▶ **Task input**
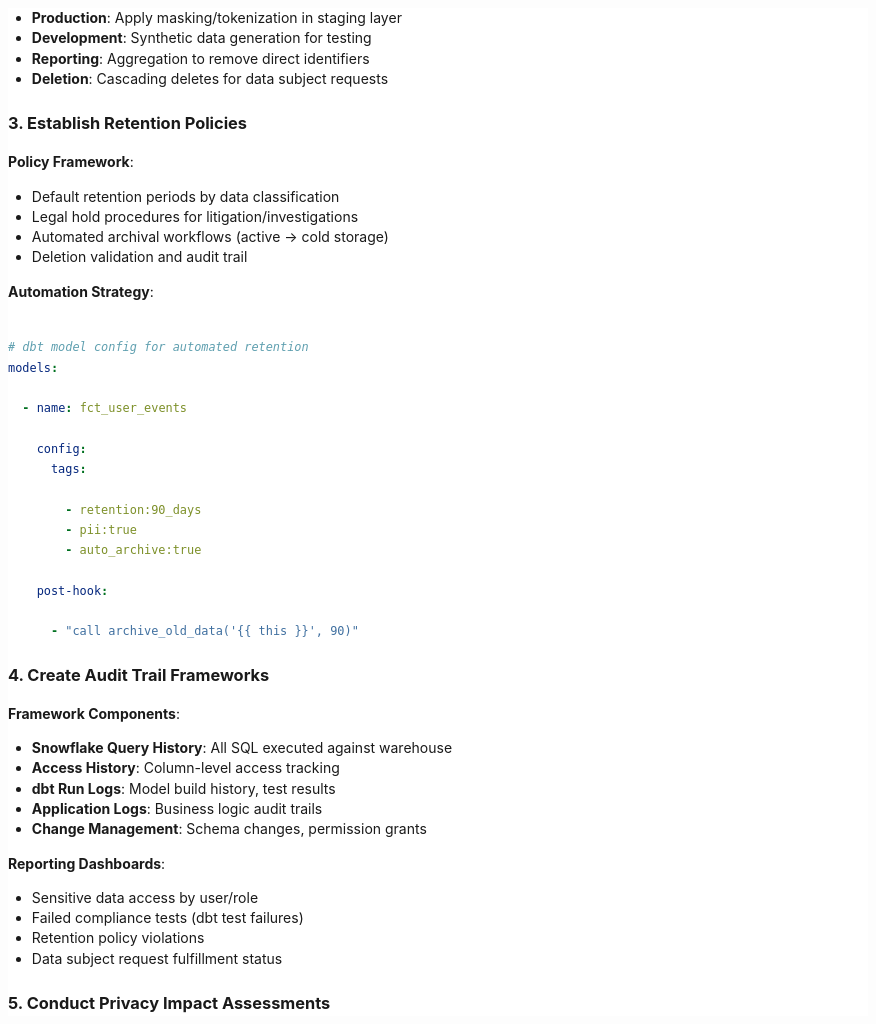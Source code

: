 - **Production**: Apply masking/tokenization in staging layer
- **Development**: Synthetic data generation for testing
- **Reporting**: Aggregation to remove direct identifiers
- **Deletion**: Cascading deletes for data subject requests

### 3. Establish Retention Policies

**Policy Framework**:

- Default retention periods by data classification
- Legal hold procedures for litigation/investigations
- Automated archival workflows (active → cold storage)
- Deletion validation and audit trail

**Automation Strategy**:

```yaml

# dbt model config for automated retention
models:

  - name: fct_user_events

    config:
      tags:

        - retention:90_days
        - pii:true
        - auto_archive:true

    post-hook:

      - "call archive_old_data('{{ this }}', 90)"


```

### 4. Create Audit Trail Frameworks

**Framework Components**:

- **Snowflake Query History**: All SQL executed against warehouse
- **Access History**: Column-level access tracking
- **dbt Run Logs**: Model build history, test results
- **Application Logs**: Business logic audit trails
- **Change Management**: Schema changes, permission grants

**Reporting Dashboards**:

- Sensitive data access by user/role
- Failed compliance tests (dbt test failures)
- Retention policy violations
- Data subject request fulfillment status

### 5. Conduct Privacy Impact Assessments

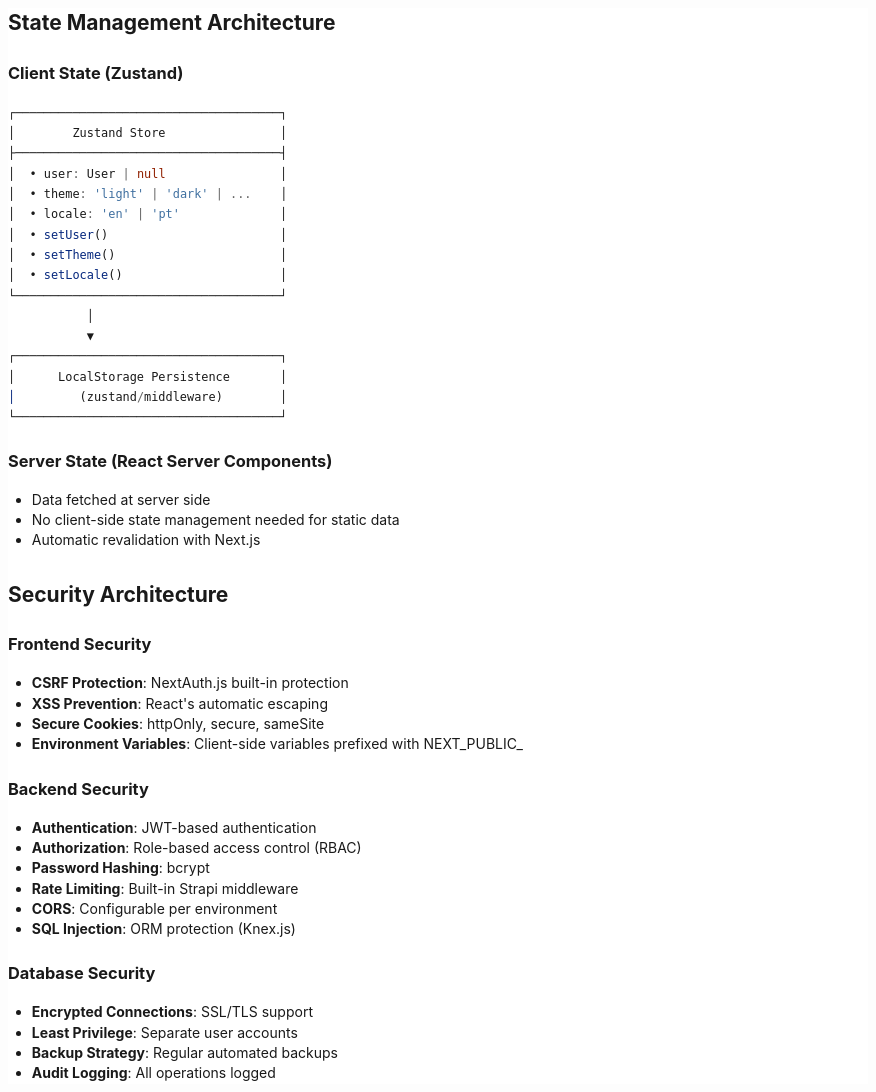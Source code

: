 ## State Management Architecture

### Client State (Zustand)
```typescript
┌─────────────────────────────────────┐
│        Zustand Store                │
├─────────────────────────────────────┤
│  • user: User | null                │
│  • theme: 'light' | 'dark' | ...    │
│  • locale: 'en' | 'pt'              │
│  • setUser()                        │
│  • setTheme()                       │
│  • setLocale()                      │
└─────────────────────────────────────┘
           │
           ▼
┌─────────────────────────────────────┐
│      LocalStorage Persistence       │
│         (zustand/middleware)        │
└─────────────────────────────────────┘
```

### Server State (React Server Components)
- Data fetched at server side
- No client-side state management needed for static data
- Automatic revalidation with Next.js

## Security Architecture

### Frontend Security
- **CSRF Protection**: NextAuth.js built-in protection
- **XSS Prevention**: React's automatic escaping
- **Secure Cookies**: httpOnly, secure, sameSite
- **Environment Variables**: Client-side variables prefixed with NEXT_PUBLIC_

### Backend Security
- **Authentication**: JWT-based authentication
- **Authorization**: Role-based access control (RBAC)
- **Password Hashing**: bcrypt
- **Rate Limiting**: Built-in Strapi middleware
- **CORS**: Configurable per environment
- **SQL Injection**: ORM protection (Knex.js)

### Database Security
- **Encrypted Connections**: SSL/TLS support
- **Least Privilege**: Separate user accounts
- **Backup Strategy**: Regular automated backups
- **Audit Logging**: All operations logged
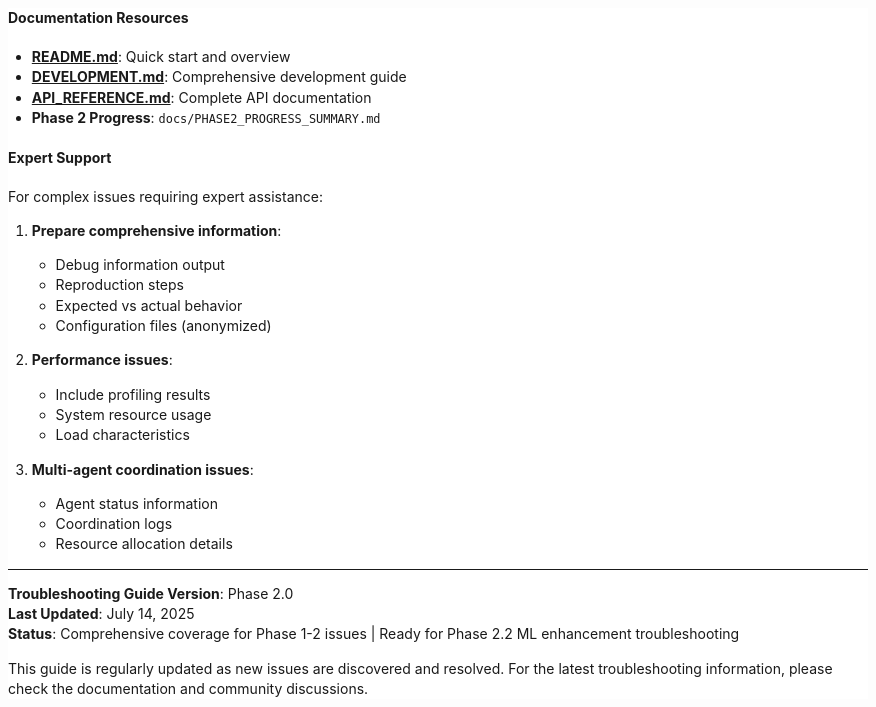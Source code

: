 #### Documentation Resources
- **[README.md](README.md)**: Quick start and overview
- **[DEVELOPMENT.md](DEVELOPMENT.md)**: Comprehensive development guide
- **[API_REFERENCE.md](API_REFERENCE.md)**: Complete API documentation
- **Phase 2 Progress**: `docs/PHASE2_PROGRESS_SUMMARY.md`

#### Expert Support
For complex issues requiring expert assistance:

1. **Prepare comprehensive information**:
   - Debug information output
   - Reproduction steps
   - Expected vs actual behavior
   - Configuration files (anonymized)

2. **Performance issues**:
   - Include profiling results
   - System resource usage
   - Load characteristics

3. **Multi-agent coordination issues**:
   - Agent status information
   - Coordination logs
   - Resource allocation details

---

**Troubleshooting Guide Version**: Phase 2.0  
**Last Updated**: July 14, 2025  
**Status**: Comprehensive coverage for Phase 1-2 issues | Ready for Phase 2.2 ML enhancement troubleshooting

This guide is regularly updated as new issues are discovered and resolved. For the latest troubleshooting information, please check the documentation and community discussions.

▶ **Your goal**
Out of the material above, output word for word the line with "- No client-side", the line with "- **XSS Prevention**: React's", and all lines between them, with nothing else.

▶ **Answer box**
- No client-side state management needed for static data
- Automatic revalidation with Next.js

## Security Architecture

### Frontend Security
- **CSRF Protection**: NextAuth.js built-in protection
- **XSS Prevention**: React's automatic escaping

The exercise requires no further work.